Tangamma had promised the author to pay fees after she got her maintenance amount from her husband. She had filed a legal complaint under the Domestic Violence Act in 2013, but justice had eluded her.

The author perused her complaint and other documents filed along with it, thoroughly. Her husband was gainfully employed with the Brihanmumbai Mahanagar Palika and was earning a handsome salary. He had brought a concubine home and told Tangamma to get out of the house.

After leaving her matrimonial home, Tangamma was staying in her parent’s house. The husband was not at all feeling guilty. The situation of Tangamma was pathetic as she hardly had any source of income, but had a child to bring up.

After going through the papers, the author found that no interim application had been filed.
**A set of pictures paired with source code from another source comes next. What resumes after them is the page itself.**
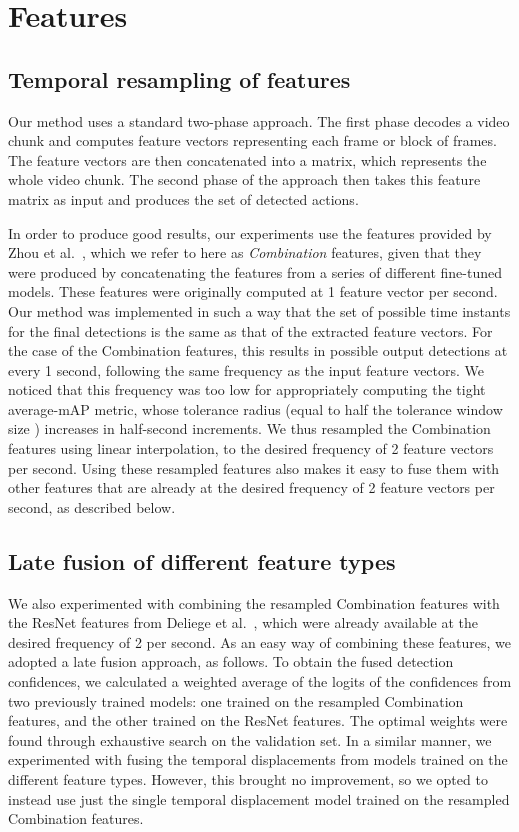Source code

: \documentclass[10pt,twocolumn,letterpaper]{article}
\begin{document}
\section{Features}
\label{sec:features}

\subsection{Temporal resampling of features}
\label{sec:resample}

Our method uses a standard two-phase approach. The first phase decodes a video chunk and computes feature vectors representing each frame or block of frames. The feature vectors are then concatenated into a matrix, which represents the whole video chunk. The second phase of the approach then takes this feature matrix as input and produces the set of detected actions.

In order to produce good results, our experiments use the features provided by Zhou et al.~\cite{zhou2021feature}, which we refer to here as {\it Combination} features, given that they were produced by concatenating the features from a series of different fine-tuned models. These features were originally computed at 1 feature vector per second. Our method was implemented in such a way that the set of possible time instants for the final detections is the same as that of the extracted feature vectors. For the case of the Combination features, this results in possible output detections at every 1 second, following the same frequency as the input feature vectors. We noticed that this frequency was too low for appropriately computing the tight average-mAP metric, whose tolerance radius (equal to half the tolerance window size ) increases in half-second increments. 
We thus resampled the Combination features using linear interpolation, to the desired frequency of 2 feature vectors per second. Using these resampled features also makes it easy to fuse them with other features that are already at the desired frequency of 2 feature vectors per second, as described below.

\subsection{Late fusion of different feature types}



We also experimented with combining the resampled Combination features with the ResNet features from Deliege et al.~\cite{deliege2021soccernet}, which were already available at the desired frequency of 2 per second. As an easy way of combining these features, we adopted a late fusion approach, as follows. To obtain the fused detection confidences, we calculated a weighted average of the logits of the confidences from two previously trained models: one trained on the resampled Combination features, and the other trained on the ResNet features. The optimal weights were found through exhaustive search on the validation set. In a similar manner, we experimented with fusing the temporal displacements from models trained on the different feature types. However, this brought no improvement, so we opted to instead use just the single temporal displacement model trained on the resampled Combination features.
\end{document}

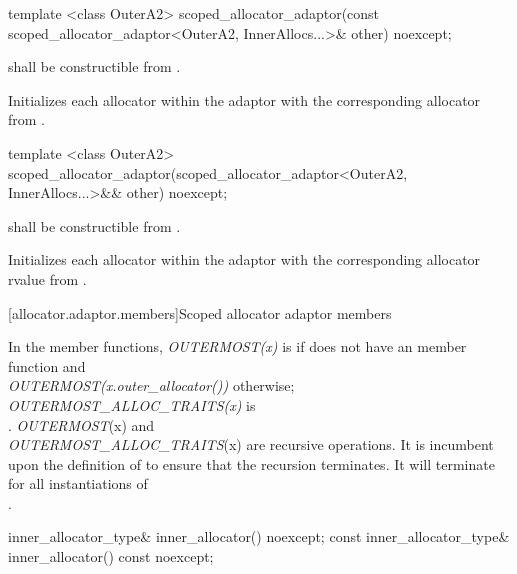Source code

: %
\begin{itemdecl}
template <class OuterA2>
  scoped_allocator_adaptor(const scoped_allocator_adaptor<OuterA2,
                                                          InnerAllocs...>& other) noexcept;
\end{itemdecl}

\begin{itemdescr}
\pnum
\requires {} shall be constructible from .

\pnum
\effects Initializes each allocator within the adaptor with the corresponding allocator
from .
\end{itemdescr}

%
\begin{itemdecl}
template <class OuterA2>
  scoped_allocator_adaptor(scoped_allocator_adaptor<OuterA2,
                                                    InnerAllocs...>&& other) noexcept;
\end{itemdecl}

\begin{itemdescr}
\pnum
\requires {} shall be constructible from .

\pnum
\effects Initializes each allocator within the adaptor with the corresponding allocator rvalue
from .
\end{itemdescr}

[allocator.adaptor.members]{Scoped allocator adaptor members}

\pnum
In the  member functions,
\textit{OUTERMOST(x)} is  if  does not have an
 member function and \\
\textit{OUTERMOST(x.outer_allocator())}
otherwise;
\textit{OUTERMOST_ALLOC_TRAITS(x)} is \\
.
\enternote \textit{OUTERMOST}(x) and \\
\textit{OUTERMOST_ALLOC_TRAITS}(x) are recursive operations. It
is incumbent upon the definition of  to ensure that the
recursion terminates. It will terminate for all instantiations of \\
. \exitnote

%
%
\begin{itemdecl}
inner_allocator_type& inner_allocator() noexcept;
const inner_allocator_type& inner_allocator() const noexcept;
\end{itemdecl}

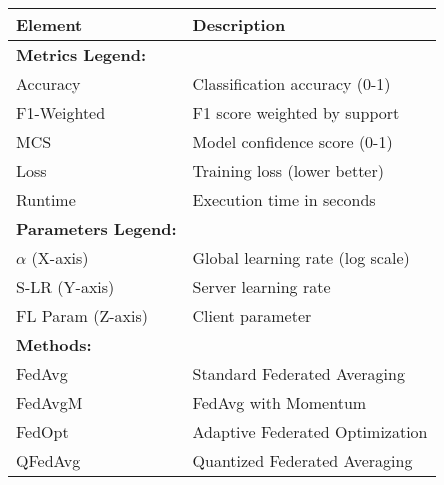 \documentclass[border=5pt]{standalone}
\begin{document}
    \begin{tabularx}{\textwidth}{lX}
    \toprule
    \textbf{Element} & \textbf{Description} \\
    \midrule
    \textbf{Metrics Legend:} & \\
    \quad Accuracy & Classification accuracy (0-1) \\
    \quad F1-Weighted & F1 score weighted by support \\
    \quad MCS & Model confidence score (0-1) \\
    \quad Loss & Training loss (lower better) \\
    \quad Runtime & Execution time in seconds \\
    \midrule
    \textbf{Parameters Legend:} & \\
    \quad $\alpha$ (X-axis) & Global learning rate (log scale) \\
    \quad S-LR (Y-axis) & Server learning rate \\
    \quad FL Param (Z-axis) & Client parameter \\
    \midrule
    \textbf{Methods:} & \\
    \quad FedAvg & Standard Federated Averaging \\
    \quad FedAvgM & FedAvg with Momentum \\
    \quad FedOpt & Adaptive Federated Optimization \\
    \quad QFedAvg & Quantized Federated Averaging \\
    \bottomrule
    \end{tabularx}
    
\end{document}

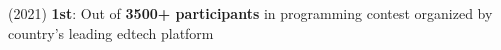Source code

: (2021) \textbf{1st}{: Out of \textbf{3500+ participants} in programming contest organized by country's leading edtech platform} \\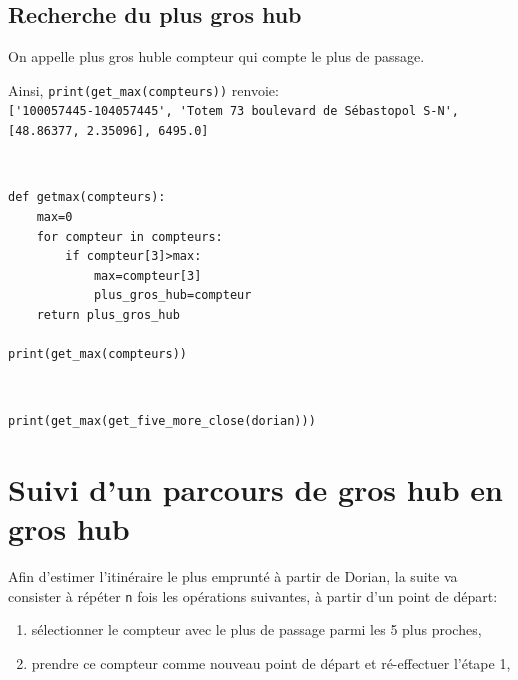 \subsection{Recherche du plus gros hub}

On appelle \og plus gros hub\fg le compteur qui compte le plus de passage.


Ainsi, \verb?print(get_max(compteurs))? renvoie:\\
\verb?['100057445-104057445', 'Totem 73 boulevard de Sébastopol S-N', [48.86377, 2.35096], 6495.0]?

\begin{solution}~\ \\
\begin{verbatim}
def getmax(compteurs):
    max=0
    for compteur in compteurs:
        if compteur[3]>max:
            max=compteur[3]
            plus_gros_hub=compteur
    return plus_gros_hub

print(get_max(compteurs))
\end{verbatim}
\end{solution}


\begin{solution}~\ \\
\begin{verbatim}
print(get_max(get_five_more_close(dorian)))
\end{verbatim}
\end{solution}

\section{Suivi d'un parcours de gros hub en gros hub}

Afin d'estimer l'itinéraire le plus emprunté à partir de Dorian, la suite va consister à
répéter \verb?n? fois les opérations suivantes, à partir d'un point de départ:
\begin{enumerate}
 \item sélectionner le compteur avec le plus de passage parmi les 5 plus proches,
 \item prendre ce compteur comme nouveau point de départ et ré-effectuer l'étape 1,
\end{enumerate}

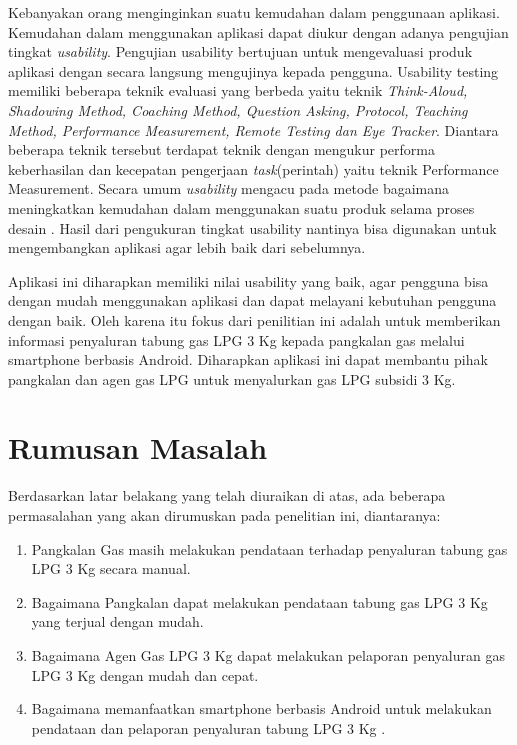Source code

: \par Kebanyakan orang menginginkan suatu kemudahan dalam penggunaan aplikasi. Kemudahan dalam menggunakan aplikasi dapat diukur dengan adanya pengujian tingkat \textit{usability}. Pengujian usability bertujuan untuk mengevaluasi produk aplikasi dengan secara langsung mengujinya kepada pengguna. Usability testing memiliki beberapa teknik evaluasi yang berbeda yaitu teknik \textit{Think-Aloud, Shadowing Method, Coaching Method, Question Asking, Protocol, Teaching Method, Performance Measurement, Remote Testing dan Eye Tracker}. Diantara beberapa teknik tersebut terdapat teknik dengan mengukur performa keberhasilan dan kecepatan pengerjaan \textit{task}(perintah) yaitu teknik Performance Measurement. Secara umum \textit{usability} mengacu pada metode bagaimana meningkatkan kemudahan dalam menggunakan suatu produk selama proses desain \cite{nielsen2012}. Hasil dari pengukuran tingkat usability nantinya bisa digunakan untuk mengembangkan aplikasi agar lebih baik dari sebelumnya.
\par Aplikasi ini diharapkan memiliki nilai usability yang baik, agar pengguna bisa dengan mudah menggunakan aplikasi dan dapat melayani kebutuhan pengguna dengan baik. Oleh karena itu fokus dari penilitian ini adalah untuk memberikan informasi penyaluran tabung gas LPG 3 Kg kepada pangkalan gas melalui smartphone berbasis Android. Diharapkan aplikasi ini dapat membantu pihak pangkalan dan agen gas LPG untuk menyalurkan gas LPG subsidi 3 Kg.


\section{Rumusan Masalah}
Berdasarkan latar belakang yang telah diuraikan di atas, ada beberapa permasalahan yang akan dirumuskan pada penelitian ini, diantaranya:
\begin{enumerate}
	\item Pangkalan Gas masih melakukan pendataan terhadap penyaluran tabung gas LPG 3 Kg secara manual.
	\item Bagaimana Pangkalan dapat melakukan pendataan tabung gas LPG 3 Kg yang terjual dengan mudah.
	\item Bagaimana Agen Gas LPG 3 Kg dapat melakukan pelaporan penyaluran gas LPG 3 Kg dengan mudah dan cepat.
	\item Bagaimana memanfaatkan smartphone berbasis Android untuk melakukan pendataan dan pelaporan penyaluran tabung LPG 3 Kg .
\end{enumerate}

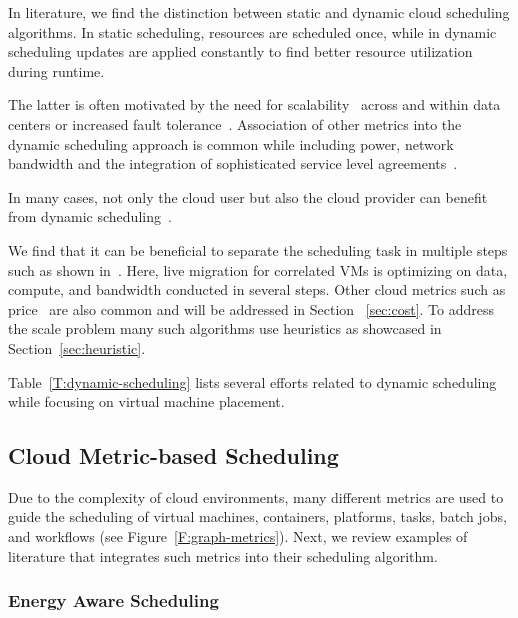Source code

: \documentclass[final,5p,times,twocolumn]{elsarticle}
\begin{document}
In literature, we find the distinction between static and dynamic cloud scheduling algorithms. In static scheduling, resources are scheduled once, while in dynamic scheduling updates are applied constantly to find better resource utilization during runtime.


The latter is often motivated by the need for scalability~\cite{keller2014hierarchical} across and within data centers or increased fault tolerance~\cite{tighe2013distributed}. Association of other metrics into the dynamic scheduling approach is common while including power, network bandwidth and the integration of sophisticated service level agreements~\cite{tighe2013distributed}.

In many cases, not only the cloud user but also the cloud provider can benefit from dynamic scheduling~\cite{tighe2014integrating}.

We find that it can be beneficial to separate the scheduling task in multiple steps such as shown in~\cite{sun2015live}. Here, live migration for correlated VMs is optimizing on data, compute, and bandwidth conducted in several steps. Other cloud metrics such as price~\cite{tordsson2012cloud} are also common and will be addressed in Section ~\ref{sec:cost}. To address the scale problem many such algorithms use heuristics as showcased in Section~\ref{sec:heuristic}.

Table~\ref{T:dynamic-scheduling} lists several efforts related to dynamic scheduling while focusing on virtual machine placement.


%



\subsection{Cloud Metric-based Scheduling}\label{sec:vm-scheduling}

Due to the complexity of cloud environments, many different metrics are used to guide the scheduling of virtual machines, containers, platforms, tasks, batch jobs, and workflows (see Figure~\ref{F:graph-metrics}). Next, we review examples of literature that integrates such metrics into their scheduling algorithm.


% 


\subsubsection{Energy Aware Scheduling}\label{sec:energy}
\end{document}

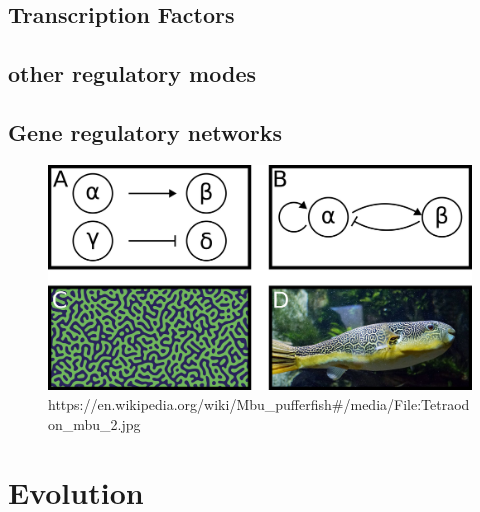 \subsection{Transcription Factors}


\subsection{other regulatory modes}
\subsection{Gene regulatory networks}

\begin{figure}[H]
    \includegraphics[width=\linewidth]{ch1.Introduction/imgs/network.png}
    \caption{https://en.wikipedia.org/wiki/Mbu\_pufferfish\#/media/File:Tetraodon\_mbu\_2.jpg}
    \label{fig:network}
\end{figure}

\section{Evolution}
He immediately filed an interim application along with the complaint.

The said application was heard and the author came to know that Tangamma’s husband had told the court that he wanted to settle the matter amicably through mediation. He had thus been successful in misleading the court.

Tangamma’s husband never appeared in court but instead kept on seeking dates, and two years had gone by.

Ultimately, an order was issued in her favour from the magistrate’s court. The court awarded Rs 7,000 for her and her son. Tangamma was very happy to get an order in her favour and applied for the certified copy. Thereafter, she waited for her husband to pay the maintenance.

However, the husband did not pay a single rupee and merely attended around two-three hearings, citing some excuse or the other. The most unfortunate thing was the treatment meted out by the magistrate to Tangamma’s case. Despite the author’s fervent pleas, the sitting judge could not care less.

As a formality, the magistrate in the open court asked the husband of Tangamma whether he could pay some part of the maintenance, out of a huge arrear amount of Rs 1,25,000. But he agreed to pay only Rs 3,000. To make matters worse, the magistrate insisted that the amount be accepted.

Tangamma later received summons from the Sessions Court, related to appeals filed by her husband for setting aside the maintenance order. A year had gone by after the maintenance order was issued. As per the Domestic Violence Act, any related complaint has to be disposed of within six months. Tangamma being uneducated was not aware of the legal intricacies.

The appeal came up in the Sessions Court where Tangamma’s husband submitted a salary slip showing his salary as Rs 700. The appeal was dismissed. Tangamma was favoured by the court but justice had not been done as far as ensuring that she got her maintenance.

The author later appealed in the High Court through a writ petition but it was dismissed with no benefit accruing to Tangamma.